GitHub: https://github.com/dsjong/othello/

Collaborators

  • Dion Ong: Implemented the game and MTDF on top of minimax

  • Andrew Wang: Implemented the minimax engine

Description

Othello is a two player strategy game played on an 8×8 board. The game uses 64 disks which are white on one side and black on the other. Players take turns placing disks with their assigned color facing up in a way that outflanks some of the opponent's disks. Doing so flips the outflanked disks, turning them into the current player's color. The objective is to have majority of the disks displaying one's color when the last playable square is filled. Read the rules here.

We implement an iterative deepening MTDF engine that searches to the maximum depth it can reach within 150 ms. This improves on Alpha-Beta pruning with transposition tables by only using null windows for each evaluation. To further increase search depth, the implementation of the game is optimized with bitboarding techniques that parallelize board operations (see src/board.cpp).

The search uses a heuristic function based on a paper by Rosenbloom. The function considers three measures when assessing the score of the state: mobility, potential mobility, and edge stability. The first two measures maximize the number of options available to the player at any point, while stability helps the player capture valuable squares such as corners. Implementations of these can be found in src/heuristics.cpp.

Testing

To run the test script:

  1. Run git clone git@github.com:dsjong/othello.git.

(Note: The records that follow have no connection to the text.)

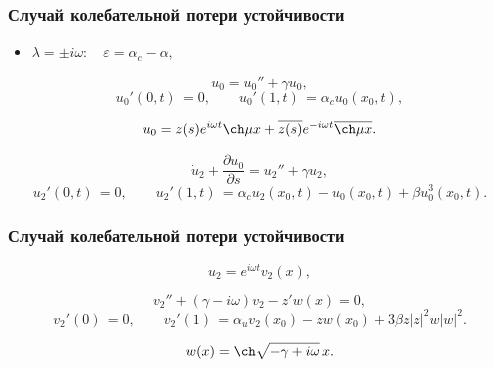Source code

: \documentclass[fullscreen=true, unicode, bookmarks=false]{beamer}
\begin{document}
\begin{frame}
\frametitle{ Случай колебательной потери устойчивости }

\begin{itemize}
\item { $ \lambda = \pm i \omega: \quad \varepsilon=\alpha_c-\alpha, $
}
\end{itemize}

\medskip
\pause

\begin{equation}
	u_0 = u_0'' + \gamma u_0,
\end{equation}
\begin{equation}
	u_0'(0, t) \, = 0, \qquad u_0'(1, t) \, = \alpha_c u_0(x_0, t),
\end{equation}

$$ u_0 = z(s) e^{i \omega t} \ch \mu x + \overline{z(s)} e^{-i \omega t} \overline{\ch \mu x}. $$

\medskip

\begin{equation}
	\dot u_2 + \frac{\partial u_0}{\partial s} = u_2'' + \gamma u_2,
\end{equation}
\begin{equation}
	u_2'(0, t) \, = 0, \qquad u_2'(1, t) \, = \alpha_c u_2(x_0, t) - u_0(x_0, t) + \beta u_0^3(x_0, t).
\end{equation}

\end{frame}

\begin{frame}
\frametitle{ Случай колебательной потери устойчивости }

$$ u_2 = e^{i \omega t} v_2(x), $$

\bigskip
\pause

\begin{equation}
	v_2'' + (\gamma - i \omega) v_2 - z' w(x) = 0,
\end{equation}
\begin{equation}
	v_2'(0) \, = 0, \qquad v_2'(1) \, = \alpha_u v_2(x_0) - z w(x_0) + 3\beta z|z|^2 w|w|^2.
\end{equation}

$$ w(x) = \ch \sqrt{-\gamma + i \omega} \, x. $$

\end{frame}
\end{document}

  2. Run make to create the bin/runner executable. Optionally, run make CFLAGS=-DDEBUG after doing make clean to see debugging outputs.

  3. Run ./bin/runner num_games engine1 engine2 seed. The runner outputs the individual scores of 2 * num_games games, as well as the cumulative points gained by each agent. 1 point is awarded for a win, 0.5 for a draw, and 0 for a loss.

    • num_games -- the number of pairs of games to be run. For fairness, both engines start one game in each set first and another game second.

    • engine1 -- the first engine to play. The allowed engines are listed in the following table:

      Engine Description
      ab Alpha-beta agent with transposition table
      mtdf MTDF agent
      minimax Minimax agent
      random Random agent
    • engine2 -- the second engine to play (same choices as the first engine).

    • seed -- positive integer seed used to randomize the starting board. If seed is 0, no randomization is used and the game starts from the standard starting position.

Examples: ./bin/runner 20 mtdf minimax 1

Results

We found the MTDF agent to be the strongest, followed by alpha beta with transposition table then minimax.

Playing 50 sets of games between the three agents (using a seed of 1) gives the following results (see details in the log folder):

Engine MTDF AB Minimax Total
MTDF 59-41 98.5-1.5 157.5-42.5
AB 41-59 100-0 141-59
Minimax 1.5-98.5 0-100 1.5-198.5

All three agents beat the random agent almost 100% of the time starting from the standard initial position. To verify this, run the test script with seed 0 (no randomization is needed because the benchmark agent is already random).